### YOUR OBJECTIVE
In how many lines of the records below does the word "utilization" appear? Answer with the number alone.

[Collected data entries]
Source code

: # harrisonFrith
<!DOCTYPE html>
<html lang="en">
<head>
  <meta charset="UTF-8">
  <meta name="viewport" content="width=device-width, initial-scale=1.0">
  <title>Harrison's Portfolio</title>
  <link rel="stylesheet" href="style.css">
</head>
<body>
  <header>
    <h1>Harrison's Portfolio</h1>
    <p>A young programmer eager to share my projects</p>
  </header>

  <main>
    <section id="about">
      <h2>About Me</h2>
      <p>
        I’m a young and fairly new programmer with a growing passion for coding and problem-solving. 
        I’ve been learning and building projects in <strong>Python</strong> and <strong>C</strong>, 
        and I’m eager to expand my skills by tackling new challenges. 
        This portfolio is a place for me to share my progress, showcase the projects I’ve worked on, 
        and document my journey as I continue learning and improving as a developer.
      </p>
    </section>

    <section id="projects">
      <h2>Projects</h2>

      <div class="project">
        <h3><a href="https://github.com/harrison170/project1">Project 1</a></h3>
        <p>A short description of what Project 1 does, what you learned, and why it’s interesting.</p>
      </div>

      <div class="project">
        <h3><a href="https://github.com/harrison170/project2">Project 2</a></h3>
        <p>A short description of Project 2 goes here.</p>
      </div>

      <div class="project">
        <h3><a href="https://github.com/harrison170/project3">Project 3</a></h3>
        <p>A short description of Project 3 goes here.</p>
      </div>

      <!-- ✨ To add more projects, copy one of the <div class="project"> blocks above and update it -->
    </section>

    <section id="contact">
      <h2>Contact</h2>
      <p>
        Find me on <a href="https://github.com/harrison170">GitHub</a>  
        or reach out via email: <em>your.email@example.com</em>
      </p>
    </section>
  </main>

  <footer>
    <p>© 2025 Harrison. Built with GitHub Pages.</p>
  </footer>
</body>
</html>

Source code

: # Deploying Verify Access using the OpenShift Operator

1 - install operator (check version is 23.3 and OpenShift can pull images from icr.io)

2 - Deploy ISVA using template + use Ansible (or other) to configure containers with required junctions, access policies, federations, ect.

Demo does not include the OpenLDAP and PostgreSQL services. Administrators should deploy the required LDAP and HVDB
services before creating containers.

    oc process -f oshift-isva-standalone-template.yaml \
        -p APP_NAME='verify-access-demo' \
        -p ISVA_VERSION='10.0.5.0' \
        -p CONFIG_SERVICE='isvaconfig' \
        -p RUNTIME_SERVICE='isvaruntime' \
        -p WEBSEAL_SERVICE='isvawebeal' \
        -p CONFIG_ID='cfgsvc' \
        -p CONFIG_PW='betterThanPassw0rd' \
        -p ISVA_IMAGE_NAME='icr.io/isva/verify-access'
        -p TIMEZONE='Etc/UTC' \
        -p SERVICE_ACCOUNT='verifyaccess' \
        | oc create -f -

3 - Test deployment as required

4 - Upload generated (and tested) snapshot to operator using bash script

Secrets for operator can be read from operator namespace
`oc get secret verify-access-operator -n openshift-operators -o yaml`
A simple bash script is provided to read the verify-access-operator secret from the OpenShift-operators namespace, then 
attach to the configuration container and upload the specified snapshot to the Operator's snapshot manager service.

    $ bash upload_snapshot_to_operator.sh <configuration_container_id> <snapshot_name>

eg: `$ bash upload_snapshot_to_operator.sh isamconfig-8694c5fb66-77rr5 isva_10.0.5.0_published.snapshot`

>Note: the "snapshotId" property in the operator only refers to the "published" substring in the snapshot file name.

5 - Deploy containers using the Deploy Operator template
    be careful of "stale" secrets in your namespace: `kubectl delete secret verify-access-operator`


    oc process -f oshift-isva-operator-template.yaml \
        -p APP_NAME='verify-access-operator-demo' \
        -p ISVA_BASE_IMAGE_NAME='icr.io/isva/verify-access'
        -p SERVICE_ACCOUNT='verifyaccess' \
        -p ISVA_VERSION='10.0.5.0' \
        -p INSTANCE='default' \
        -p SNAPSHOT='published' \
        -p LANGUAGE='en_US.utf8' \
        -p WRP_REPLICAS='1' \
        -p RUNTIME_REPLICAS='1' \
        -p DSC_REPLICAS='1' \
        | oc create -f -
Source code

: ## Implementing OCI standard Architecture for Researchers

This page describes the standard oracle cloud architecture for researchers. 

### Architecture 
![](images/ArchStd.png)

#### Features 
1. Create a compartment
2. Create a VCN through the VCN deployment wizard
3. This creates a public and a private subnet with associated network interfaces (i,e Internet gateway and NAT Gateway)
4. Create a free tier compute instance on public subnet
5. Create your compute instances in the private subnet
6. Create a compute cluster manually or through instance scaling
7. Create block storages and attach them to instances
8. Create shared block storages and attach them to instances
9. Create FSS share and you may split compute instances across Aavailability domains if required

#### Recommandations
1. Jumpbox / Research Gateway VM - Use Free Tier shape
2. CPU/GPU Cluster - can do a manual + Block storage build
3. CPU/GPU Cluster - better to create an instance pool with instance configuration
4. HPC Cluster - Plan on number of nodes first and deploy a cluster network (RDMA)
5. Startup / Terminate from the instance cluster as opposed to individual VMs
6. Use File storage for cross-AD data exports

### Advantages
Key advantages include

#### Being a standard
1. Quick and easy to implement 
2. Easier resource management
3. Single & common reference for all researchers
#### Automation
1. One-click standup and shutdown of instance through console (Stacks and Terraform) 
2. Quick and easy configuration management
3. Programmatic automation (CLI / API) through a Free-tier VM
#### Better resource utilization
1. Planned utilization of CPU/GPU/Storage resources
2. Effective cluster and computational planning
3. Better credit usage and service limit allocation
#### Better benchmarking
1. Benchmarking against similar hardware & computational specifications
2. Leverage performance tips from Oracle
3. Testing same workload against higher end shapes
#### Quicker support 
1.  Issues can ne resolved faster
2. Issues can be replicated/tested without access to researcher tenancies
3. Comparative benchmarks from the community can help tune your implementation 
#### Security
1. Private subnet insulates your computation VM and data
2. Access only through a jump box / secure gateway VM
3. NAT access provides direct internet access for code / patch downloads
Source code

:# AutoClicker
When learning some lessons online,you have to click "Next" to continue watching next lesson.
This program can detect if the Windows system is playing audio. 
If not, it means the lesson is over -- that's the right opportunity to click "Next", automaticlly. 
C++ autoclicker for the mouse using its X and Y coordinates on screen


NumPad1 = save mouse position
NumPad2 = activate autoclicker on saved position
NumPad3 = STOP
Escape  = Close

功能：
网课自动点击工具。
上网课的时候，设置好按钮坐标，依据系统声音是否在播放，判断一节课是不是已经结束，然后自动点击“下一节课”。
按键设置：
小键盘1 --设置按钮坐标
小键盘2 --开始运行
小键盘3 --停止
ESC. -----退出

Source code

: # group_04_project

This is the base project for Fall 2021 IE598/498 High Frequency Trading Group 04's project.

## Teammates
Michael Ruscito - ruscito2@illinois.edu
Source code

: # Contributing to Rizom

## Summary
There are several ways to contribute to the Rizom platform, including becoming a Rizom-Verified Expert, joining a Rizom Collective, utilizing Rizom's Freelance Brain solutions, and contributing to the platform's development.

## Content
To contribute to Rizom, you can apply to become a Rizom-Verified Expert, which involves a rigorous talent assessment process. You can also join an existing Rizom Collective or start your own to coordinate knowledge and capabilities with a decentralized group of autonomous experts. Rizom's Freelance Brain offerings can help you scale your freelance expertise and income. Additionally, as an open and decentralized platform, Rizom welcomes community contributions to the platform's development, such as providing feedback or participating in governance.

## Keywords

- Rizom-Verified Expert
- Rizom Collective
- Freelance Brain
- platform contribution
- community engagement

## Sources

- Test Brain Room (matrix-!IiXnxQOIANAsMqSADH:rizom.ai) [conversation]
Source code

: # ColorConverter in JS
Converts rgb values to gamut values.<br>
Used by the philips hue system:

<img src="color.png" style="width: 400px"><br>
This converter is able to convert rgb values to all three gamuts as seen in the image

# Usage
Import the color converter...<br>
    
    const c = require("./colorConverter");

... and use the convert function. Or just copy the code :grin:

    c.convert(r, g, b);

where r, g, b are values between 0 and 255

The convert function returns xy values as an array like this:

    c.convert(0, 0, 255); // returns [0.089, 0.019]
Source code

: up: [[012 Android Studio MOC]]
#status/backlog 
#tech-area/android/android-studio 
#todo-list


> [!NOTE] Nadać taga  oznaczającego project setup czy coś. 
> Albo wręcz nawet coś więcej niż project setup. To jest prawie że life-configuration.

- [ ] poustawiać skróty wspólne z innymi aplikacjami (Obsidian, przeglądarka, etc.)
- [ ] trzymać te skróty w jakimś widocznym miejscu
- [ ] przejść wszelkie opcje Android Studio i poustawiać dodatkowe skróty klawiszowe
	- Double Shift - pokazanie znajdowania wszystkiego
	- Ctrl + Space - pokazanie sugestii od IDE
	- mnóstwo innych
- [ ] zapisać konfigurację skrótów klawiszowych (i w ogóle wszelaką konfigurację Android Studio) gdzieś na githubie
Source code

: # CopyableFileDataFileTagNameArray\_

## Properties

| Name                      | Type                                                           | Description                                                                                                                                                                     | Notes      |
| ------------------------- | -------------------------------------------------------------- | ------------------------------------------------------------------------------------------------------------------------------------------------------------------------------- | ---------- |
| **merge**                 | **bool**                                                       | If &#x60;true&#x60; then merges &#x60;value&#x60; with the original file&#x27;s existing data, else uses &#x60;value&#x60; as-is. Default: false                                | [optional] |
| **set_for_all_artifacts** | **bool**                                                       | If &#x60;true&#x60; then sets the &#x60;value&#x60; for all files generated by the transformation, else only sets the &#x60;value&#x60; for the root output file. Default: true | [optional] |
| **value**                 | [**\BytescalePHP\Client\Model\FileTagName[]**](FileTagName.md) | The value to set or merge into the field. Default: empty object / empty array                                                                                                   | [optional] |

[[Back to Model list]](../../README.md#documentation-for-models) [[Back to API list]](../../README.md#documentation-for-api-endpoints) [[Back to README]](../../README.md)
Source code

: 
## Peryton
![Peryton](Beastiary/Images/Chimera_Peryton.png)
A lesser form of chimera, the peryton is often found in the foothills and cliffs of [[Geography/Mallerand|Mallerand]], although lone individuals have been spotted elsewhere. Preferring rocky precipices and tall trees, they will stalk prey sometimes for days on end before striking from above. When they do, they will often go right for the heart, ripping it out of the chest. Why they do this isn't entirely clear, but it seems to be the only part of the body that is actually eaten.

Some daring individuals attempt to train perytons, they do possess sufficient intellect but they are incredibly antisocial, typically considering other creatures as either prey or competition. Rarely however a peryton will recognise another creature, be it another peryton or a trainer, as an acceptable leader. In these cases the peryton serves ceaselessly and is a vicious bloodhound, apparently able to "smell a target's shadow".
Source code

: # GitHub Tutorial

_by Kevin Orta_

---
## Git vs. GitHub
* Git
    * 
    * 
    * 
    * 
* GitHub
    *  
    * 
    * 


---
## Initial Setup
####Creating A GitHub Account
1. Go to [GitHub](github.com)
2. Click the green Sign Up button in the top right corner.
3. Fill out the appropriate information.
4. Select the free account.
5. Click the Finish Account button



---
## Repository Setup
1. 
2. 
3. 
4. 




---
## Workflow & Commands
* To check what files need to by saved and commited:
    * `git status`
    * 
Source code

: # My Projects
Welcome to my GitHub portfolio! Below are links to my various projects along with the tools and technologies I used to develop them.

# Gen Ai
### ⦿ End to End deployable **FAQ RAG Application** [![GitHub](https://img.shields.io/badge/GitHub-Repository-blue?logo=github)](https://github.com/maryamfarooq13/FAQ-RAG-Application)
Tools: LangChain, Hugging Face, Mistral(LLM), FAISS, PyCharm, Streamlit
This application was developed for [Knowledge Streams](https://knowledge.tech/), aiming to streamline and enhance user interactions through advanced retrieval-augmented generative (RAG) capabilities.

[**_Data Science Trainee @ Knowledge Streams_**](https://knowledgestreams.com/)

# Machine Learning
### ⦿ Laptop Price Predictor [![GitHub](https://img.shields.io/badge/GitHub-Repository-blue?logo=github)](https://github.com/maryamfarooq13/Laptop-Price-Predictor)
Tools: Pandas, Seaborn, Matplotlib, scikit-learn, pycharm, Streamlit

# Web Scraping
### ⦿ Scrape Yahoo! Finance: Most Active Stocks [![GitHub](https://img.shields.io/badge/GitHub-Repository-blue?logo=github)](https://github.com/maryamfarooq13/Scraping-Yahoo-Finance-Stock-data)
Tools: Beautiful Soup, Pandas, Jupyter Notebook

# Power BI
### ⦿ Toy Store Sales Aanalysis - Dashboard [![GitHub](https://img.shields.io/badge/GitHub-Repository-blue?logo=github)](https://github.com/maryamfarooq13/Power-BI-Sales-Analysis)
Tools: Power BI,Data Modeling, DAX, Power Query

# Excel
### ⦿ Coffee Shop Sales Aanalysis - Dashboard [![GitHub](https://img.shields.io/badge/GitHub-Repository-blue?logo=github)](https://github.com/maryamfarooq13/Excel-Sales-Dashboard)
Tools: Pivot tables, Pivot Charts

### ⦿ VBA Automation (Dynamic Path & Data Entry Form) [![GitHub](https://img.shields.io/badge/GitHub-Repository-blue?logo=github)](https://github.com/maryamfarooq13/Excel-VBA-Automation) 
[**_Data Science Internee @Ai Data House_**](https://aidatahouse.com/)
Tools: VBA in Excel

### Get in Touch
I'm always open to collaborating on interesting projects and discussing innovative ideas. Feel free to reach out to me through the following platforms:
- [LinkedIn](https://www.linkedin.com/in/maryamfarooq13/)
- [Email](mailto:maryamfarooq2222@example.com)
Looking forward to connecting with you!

### TASK OUTPUT
2